Task objective »
Give again the entries below exactly, beginning at the first line and ending at the line with "- [针对 Windows Server 2012 R2 上的数据仓库优化的".

Data »

BEGIN

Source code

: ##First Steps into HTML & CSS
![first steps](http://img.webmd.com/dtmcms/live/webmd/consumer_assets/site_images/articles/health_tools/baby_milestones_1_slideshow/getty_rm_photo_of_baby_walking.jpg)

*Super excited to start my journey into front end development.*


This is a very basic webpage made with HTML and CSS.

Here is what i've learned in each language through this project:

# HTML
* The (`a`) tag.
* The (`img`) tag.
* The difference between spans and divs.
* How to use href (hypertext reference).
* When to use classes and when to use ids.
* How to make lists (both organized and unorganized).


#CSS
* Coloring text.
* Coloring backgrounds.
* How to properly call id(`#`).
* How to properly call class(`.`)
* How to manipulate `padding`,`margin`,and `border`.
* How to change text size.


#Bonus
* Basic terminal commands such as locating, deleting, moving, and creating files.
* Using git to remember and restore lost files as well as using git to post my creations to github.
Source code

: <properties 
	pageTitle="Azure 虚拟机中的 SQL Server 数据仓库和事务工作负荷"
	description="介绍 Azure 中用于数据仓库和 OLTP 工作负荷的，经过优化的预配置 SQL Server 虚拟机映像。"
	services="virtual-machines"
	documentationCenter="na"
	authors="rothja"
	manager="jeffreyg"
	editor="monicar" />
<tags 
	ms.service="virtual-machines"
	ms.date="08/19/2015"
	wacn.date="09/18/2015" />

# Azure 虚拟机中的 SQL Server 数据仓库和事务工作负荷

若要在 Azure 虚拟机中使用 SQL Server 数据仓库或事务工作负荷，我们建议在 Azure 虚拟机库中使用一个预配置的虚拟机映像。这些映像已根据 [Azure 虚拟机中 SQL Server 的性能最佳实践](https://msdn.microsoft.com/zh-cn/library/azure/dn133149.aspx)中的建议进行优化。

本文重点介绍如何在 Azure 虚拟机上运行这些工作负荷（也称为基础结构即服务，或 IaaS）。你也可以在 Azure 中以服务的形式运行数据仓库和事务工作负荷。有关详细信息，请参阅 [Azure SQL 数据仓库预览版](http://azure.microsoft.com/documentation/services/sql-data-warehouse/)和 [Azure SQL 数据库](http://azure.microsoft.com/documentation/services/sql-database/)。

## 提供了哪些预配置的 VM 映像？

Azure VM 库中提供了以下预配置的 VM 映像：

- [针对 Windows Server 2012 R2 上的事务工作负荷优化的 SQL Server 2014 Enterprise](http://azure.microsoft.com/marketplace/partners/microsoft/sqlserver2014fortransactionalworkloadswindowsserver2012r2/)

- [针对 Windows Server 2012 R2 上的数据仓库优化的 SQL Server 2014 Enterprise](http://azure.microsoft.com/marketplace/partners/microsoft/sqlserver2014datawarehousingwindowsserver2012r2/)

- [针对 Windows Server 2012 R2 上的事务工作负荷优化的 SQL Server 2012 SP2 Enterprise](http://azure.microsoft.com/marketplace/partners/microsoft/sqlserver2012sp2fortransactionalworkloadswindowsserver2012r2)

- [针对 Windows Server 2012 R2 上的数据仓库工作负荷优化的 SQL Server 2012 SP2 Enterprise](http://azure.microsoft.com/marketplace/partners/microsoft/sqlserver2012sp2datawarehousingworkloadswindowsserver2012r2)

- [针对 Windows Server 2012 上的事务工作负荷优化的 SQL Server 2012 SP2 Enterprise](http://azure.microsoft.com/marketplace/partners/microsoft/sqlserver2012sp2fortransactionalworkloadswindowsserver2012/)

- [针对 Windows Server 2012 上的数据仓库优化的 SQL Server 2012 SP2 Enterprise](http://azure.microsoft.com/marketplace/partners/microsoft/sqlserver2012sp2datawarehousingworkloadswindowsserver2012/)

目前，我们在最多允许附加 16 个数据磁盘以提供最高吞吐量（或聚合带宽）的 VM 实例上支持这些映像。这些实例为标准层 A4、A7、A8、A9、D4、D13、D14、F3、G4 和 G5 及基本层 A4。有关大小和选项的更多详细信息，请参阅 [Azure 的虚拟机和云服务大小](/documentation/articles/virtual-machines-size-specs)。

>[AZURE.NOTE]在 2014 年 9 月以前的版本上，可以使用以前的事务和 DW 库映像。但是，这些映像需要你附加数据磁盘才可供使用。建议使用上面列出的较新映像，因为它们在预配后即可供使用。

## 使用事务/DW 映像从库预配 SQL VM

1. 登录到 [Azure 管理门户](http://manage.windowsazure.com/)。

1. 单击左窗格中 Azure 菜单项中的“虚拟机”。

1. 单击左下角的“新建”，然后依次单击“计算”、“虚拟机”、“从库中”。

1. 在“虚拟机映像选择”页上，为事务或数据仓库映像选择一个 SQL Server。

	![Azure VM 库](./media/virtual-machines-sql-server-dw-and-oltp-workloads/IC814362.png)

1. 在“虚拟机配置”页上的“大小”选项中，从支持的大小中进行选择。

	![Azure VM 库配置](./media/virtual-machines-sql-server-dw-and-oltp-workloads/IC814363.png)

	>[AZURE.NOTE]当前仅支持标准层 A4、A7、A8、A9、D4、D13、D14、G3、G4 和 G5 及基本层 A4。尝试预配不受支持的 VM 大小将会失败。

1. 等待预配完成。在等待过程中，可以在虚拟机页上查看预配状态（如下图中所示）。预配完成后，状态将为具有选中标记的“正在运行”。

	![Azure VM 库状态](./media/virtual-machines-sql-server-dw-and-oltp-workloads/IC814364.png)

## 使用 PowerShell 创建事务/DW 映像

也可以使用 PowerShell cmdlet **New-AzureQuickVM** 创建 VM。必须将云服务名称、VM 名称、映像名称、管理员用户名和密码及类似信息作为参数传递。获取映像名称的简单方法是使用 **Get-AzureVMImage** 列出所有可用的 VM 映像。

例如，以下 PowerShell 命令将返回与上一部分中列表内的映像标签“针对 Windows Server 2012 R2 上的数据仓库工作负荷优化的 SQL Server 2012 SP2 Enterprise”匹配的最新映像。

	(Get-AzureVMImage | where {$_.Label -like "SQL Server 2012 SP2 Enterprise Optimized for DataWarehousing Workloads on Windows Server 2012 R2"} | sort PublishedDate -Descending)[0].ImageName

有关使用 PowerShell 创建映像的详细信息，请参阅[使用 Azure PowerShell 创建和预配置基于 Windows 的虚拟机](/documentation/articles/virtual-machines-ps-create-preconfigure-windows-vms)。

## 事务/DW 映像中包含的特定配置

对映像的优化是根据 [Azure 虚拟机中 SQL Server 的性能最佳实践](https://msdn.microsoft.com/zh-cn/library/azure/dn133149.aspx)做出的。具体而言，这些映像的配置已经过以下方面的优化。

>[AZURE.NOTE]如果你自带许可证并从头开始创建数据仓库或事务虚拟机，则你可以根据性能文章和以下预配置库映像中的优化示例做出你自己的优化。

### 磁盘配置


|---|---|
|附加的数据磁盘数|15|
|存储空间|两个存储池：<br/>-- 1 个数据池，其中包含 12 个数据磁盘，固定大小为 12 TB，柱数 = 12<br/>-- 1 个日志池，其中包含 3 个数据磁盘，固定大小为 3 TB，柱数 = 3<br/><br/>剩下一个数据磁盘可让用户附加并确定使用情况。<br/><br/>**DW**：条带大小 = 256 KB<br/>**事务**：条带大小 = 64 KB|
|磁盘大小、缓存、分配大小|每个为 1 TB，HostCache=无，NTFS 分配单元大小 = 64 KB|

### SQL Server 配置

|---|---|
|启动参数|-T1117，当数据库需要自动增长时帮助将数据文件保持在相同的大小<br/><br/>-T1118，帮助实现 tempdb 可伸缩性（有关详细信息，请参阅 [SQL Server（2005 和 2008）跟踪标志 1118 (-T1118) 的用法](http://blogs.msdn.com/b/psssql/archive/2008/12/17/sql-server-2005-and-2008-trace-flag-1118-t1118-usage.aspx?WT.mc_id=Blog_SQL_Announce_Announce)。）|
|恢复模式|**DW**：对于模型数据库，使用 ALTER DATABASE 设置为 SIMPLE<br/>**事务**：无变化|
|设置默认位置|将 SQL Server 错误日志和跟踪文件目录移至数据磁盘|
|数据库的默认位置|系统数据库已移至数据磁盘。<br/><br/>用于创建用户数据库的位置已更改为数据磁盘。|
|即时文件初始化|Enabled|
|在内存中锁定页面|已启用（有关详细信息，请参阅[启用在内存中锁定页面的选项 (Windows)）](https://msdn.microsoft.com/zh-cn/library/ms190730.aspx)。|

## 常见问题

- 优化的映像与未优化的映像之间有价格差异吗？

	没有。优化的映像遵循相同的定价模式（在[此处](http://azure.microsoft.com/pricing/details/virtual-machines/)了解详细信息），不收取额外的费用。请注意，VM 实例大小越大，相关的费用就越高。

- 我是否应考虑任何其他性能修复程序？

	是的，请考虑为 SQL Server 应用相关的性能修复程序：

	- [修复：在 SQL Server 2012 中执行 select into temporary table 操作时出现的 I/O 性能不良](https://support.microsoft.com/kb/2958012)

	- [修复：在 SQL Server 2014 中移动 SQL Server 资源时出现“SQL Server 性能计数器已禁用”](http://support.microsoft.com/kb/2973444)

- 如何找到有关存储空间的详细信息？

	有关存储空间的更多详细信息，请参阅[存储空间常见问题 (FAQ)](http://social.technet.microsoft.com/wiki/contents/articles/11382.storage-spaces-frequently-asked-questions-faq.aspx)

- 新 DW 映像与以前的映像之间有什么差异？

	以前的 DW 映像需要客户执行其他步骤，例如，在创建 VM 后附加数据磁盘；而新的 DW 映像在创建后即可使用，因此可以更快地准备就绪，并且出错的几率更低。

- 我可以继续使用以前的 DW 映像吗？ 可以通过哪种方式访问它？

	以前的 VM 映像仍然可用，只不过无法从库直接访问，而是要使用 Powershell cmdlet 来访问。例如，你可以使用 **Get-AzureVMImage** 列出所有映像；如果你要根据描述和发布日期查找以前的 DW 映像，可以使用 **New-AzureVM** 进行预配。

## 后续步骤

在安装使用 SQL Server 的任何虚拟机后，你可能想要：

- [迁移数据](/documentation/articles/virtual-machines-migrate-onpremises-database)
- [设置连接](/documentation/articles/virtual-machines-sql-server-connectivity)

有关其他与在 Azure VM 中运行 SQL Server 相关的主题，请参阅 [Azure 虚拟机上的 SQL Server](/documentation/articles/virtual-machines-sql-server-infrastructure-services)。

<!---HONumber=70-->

END

Exercise solution »
Source code

: ##First Steps into HTML & CSS
![first steps](http://img.webmd.com/dtmcms/live/webmd/consumer_assets/site_images/articles/health_tools/baby_milestones_1_slideshow/getty_rm_photo_of_baby_walking.jpg)

*Super excited to start my journey into front end development.*


This is a very basic webpage made with HTML and CSS.

Here is what i've learned in each language through this project:

# HTML
* The (`a`) tag.
* The (`img`) tag.
* The difference between spans and divs.
* How to use href (hypertext reference).
* When to use classes and when to use ids.
* How to make lists (both organized and unorganized).


#CSS
* Coloring text.
* Coloring backgrounds.
* How to properly call id(`#`).
* How to properly call class(`.`)
* How to manipulate `padding`,`margin`,and `border`.
* How to change text size.


#Bonus
* Basic terminal commands such as locating, deleting, moving, and creating files.
* Using git to remember and restore lost files as well as using git to post my creations to github.
Source code

: <properties 
	pageTitle="Azure 虚拟机中的 SQL Server 数据仓库和事务工作负荷"
	description="介绍 Azure 中用于数据仓库和 OLTP 工作负荷的，经过优化的预配置 SQL Server 虚拟机映像。"
	services="virtual-machines"
	documentationCenter="na"
	authors="rothja"
	manager="jeffreyg"
	editor="monicar" />
<tags 
	ms.service="virtual-machines"
	ms.date="08/19/2015"
	wacn.date="09/18/2015" />

# Azure 虚拟机中的 SQL Server 数据仓库和事务工作负荷

若要在 Azure 虚拟机中使用 SQL Server 数据仓库或事务工作负荷，我们建议在 Azure 虚拟机库中使用一个预配置的虚拟机映像。这些映像已根据 [Azure 虚拟机中 SQL Server 的性能最佳实践](https://msdn.microsoft.com/zh-cn/library/azure/dn133149.aspx)中的建议进行优化。

本文重点介绍如何在 Azure 虚拟机上运行这些工作负荷（也称为基础结构即服务，或 IaaS）。你也可以在 Azure 中以服务的形式运行数据仓库和事务工作负荷。有关详细信息，请参阅 [Azure SQL 数据仓库预览版](http://azure.microsoft.com/documentation/services/sql-data-warehouse/)和 [Azure SQL 数据库](http://azure.microsoft.com/documentation/services/sql-database/)。

## 提供了哪些预配置的 VM 映像？

Azure VM 库中提供了以下预配置的 VM 映像：

- [针对 Windows Server 2012 R2 上的事务工作负荷优化的 SQL Server 2014 Enterprise](http://azure.microsoft.com/marketplace/partners/microsoft/sqlserver2014fortransactionalworkloadswindowsserver2012r2/)

- [针对 Windows Server 2012 R2 上的数据仓库优化的 SQL Server 2014 Enterprise](http://azure.microsoft.com/marketplace/partners/microsoft/sqlserver2014datawarehousingwindowsserver2012r2/)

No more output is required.